This article originally appeared
in the February 2002 issue of The Federal Lawyer and is used with

“I am sick of the dance and I’m sick of you” barked Mr. Arthur Radley, president of Big Talk, as he began to stuff his small stack of papers back into his worn leather bag. The mediator was not certain whether it was he or Dill Harris, the plaintiff in this mediation, who was the intended target of the invective and accompanying jet stream of malodorous breath, but thought it best not to ask just then. As he prepared to walk out of the mediator’s conference room with his attorney in tow, Radley continued: “Your case is lousy, Dill, and no jury in its right mind would ever see fit to award you more than the $10,000 I have on the table.” And then, creating music to the ears of defense attorneys everywhere, Mr. Radley concluded with: “I’d rather pay my attorney to defend this case than to pay you a penny more.”

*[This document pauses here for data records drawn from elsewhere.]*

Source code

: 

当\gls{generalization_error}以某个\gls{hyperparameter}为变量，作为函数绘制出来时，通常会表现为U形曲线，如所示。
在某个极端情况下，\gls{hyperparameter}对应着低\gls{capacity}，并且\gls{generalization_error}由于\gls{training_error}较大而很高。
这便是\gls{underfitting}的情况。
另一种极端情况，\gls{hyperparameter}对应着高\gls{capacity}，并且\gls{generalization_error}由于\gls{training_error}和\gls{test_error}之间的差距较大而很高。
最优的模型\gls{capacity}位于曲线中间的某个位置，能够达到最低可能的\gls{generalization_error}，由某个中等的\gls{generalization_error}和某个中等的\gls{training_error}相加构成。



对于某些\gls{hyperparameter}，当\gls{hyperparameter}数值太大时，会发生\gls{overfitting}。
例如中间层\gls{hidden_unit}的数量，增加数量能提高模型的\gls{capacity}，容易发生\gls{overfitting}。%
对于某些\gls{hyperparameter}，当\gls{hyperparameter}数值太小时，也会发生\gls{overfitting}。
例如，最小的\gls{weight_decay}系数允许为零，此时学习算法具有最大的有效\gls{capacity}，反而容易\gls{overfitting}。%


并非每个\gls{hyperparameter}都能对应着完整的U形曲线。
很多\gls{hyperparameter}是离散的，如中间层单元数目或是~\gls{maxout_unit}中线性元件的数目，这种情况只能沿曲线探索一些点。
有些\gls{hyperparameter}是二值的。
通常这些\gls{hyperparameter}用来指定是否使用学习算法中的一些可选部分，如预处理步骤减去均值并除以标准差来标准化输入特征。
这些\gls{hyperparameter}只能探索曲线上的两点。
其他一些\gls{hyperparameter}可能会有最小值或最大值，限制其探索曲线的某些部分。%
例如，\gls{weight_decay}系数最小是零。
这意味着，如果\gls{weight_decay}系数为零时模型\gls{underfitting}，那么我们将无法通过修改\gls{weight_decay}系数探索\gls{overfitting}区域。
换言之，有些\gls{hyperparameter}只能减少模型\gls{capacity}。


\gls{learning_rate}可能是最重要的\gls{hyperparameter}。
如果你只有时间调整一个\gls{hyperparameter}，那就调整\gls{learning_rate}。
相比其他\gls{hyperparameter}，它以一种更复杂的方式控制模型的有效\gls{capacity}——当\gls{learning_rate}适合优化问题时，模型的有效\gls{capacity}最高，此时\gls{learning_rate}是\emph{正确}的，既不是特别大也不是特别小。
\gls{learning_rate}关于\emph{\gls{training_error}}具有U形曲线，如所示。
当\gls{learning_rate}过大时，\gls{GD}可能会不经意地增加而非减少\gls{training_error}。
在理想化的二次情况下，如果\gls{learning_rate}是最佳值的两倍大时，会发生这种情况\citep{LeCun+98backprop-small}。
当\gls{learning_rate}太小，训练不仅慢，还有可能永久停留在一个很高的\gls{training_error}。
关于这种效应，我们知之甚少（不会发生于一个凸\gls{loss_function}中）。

Not to be outdone, Dill Harris pounded his own fist on the table and barked back: “Don’t bet on it, Radley. I can’t wait to see your face when the jury returns with a $150,000 verdict.” Harris’ attorney closed his briefcase with a little more energy than was really necessary, and put on his loud “I’ll see you in trial” face. Both contingents headed for the door.

The experienced mediator had seen it all before, of course. Indeed, it was Mr. Finch’s reputation for handling difficult and personal disputes that had led the parties to seek out his help in the first place, though his seeming inaction at this erupting crisis was raising doubts in the minds of the attorneys. However, just as the parties were filing past him towards the door, the mediator quietly asked, with but a hint of a smile on his lips, “Anyone willing to place a bet on this one?”

The parties stopped, not sure what he meant. “I’m serious,” said the mediator, pushing his rimless glasses to the bridge of his nose while turning in his seat to face the four. Displaying the gambler’s sparkle in his eye, his smile no longer a hint, Ol’ One Shot Finch (as the mediator was known to his friends) continued: “Are you each so sure about the value of this case that you are willing to put a little money down?” Mr. Radley, who used to brag that he mortgaged his house and his wife to build More Talk into the industry leader it is, now looked intrigued. His former friend and publicist, Mr. Harris, was downright inquisitive. The lawyers, curious as to what Mr. Finch had up his sleeve, nevertheless had on their faux “I’ve heard this all before” look, lest they appear too eager to settle. “Sit down, all of you. Please,” invited the mediator, passing around the plate of donuts. “I have a little proposition you might find to be of interest. I call it ‘Bottom Line Negotiating.’”

Skeptical, but too curious to leave, the two businessmen took their seats, followed closely by their equally curious attorneys (still wearing their faux boredom faces). The mediator waited until they were quiet, and then poured himself a long slow glass of water to wash down his sugar encrusted Krispy Kreme. With four pairs of eyes upon him, and silence filling the room, he began:

“Mr. Radley, you think there is no way a jury will award anything, let alone some figure over $10,000, am I right?” “You are,” replied the Big Talk president with a wink to his legal counsel. “And you, Mr. Harris, think a jury would have to be out of its mind to award you anything less than $200,000, true?” The plaintiff looked to his attorney, and they nodded together. “And as we discussed earlier, you both figure to spend anywhere from $10,000 to $30,000 after today in order to try this case. Fair statement?” More nods, this time just from the attorneys. “And neither one of you is interested in moving off of your respective settlement numbers, right? And why should you. If you are both so sure of your prediction of what the jury will do, you would be stupid to give in to the other side right now.” Mutters of “you got that right” could be heard from around the room.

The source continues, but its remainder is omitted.